TACIT - Transformation-Aware Capturing of Implicit Thought

TACIT is a diffusion-based transformer model that learns to solve mazes. The model demonstrates emergent reasoning capabilities without explicit language supervision, making it an ideal subject for interpretability research on world models.

Model Evolution

Model Description

TACIT learns to transform images of unsolved mazes into solved mazes using a flow-matching diffusion process.

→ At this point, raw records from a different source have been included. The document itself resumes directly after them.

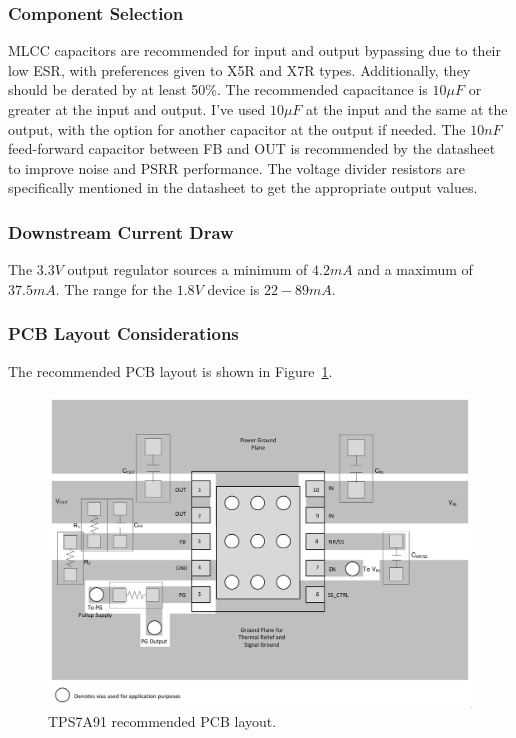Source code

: \subsubsection{Component Selection}
\label{sec:tps7a91-component-selection}

MLCC capacitors are recommended for input and output bypassing due to their low ESR, with
preferences given to X5R and X7R types. Additionally, they should be derated by at least 50\%. The
recommended capacitance is $10 \si{\mu F}$ or greater at the input and output. I've used
$10 \si{\mu F}$ at the input and the same at the output, with the option for another capacitor at
the output if needed. The $10 \si{nF}$ feed-forward capacitor between FB and OUT is recommended by
the datasheet to improve noise and PSRR performance. The voltage divider resistors are specifically
mentioned in the datasheet to get the appropriate output values.

\subsubsection{Downstream Current Draw}
\label{sec:tps7a91-current}

The $3.3 \si{V}$ output regulator sources a minimum of $4.2 \si{mA}$ and a maximum of $37.5
\si{mA}$. The range for the $1.8 \si{V}$ device is $22 - 89 \si{mA}$.

\subsubsection{PCB Layout Considerations}
\label{sec:tps7a91-pcb}

The recommended PCB layout is shown in Figure~\ref{fig:tps7a91-pcb}.

\begin{figure}[h]
        \centering
        \includegraphics[width=\textwidth]{data/tps7a91-pcb}
        \caption{TPS7A91 recommended PCB layout.}
        \label{fig:tps7a91-pcb}
\end{figure}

The model develops internal representations of maze structure and pathfinding without being explicitly programmed to do so.

Architecture

Component Specification
Type Diffusion Transformer (DiT)
Hidden Dimension 384
Transformer Blocks 8
Attention Heads 6
Patch Size 8×8
Input/Output 64×64 RGB images
Parameters ~20M

Training

  • Dataset: 1,000,000 maze problem-solution pairs
  • Epochs: 100
  • Final Loss: 6.25e-06 (MSE)
  • Final L2 Distance: 0.0014

The model learns to predict the velocity field in a flow-matching formulation, transforming unsolved mazes into their solutions through iterative refinement.

Usage

import torch
from safetensors.torch import load_file

# Model architecture (copy from tacit/models/dit.py or install tacit package)
from tacit import TACITModel, sample_euler_method

# Load model
model = TACITModel()
state_dict = load_file('tacit_epoch_100.safetensors')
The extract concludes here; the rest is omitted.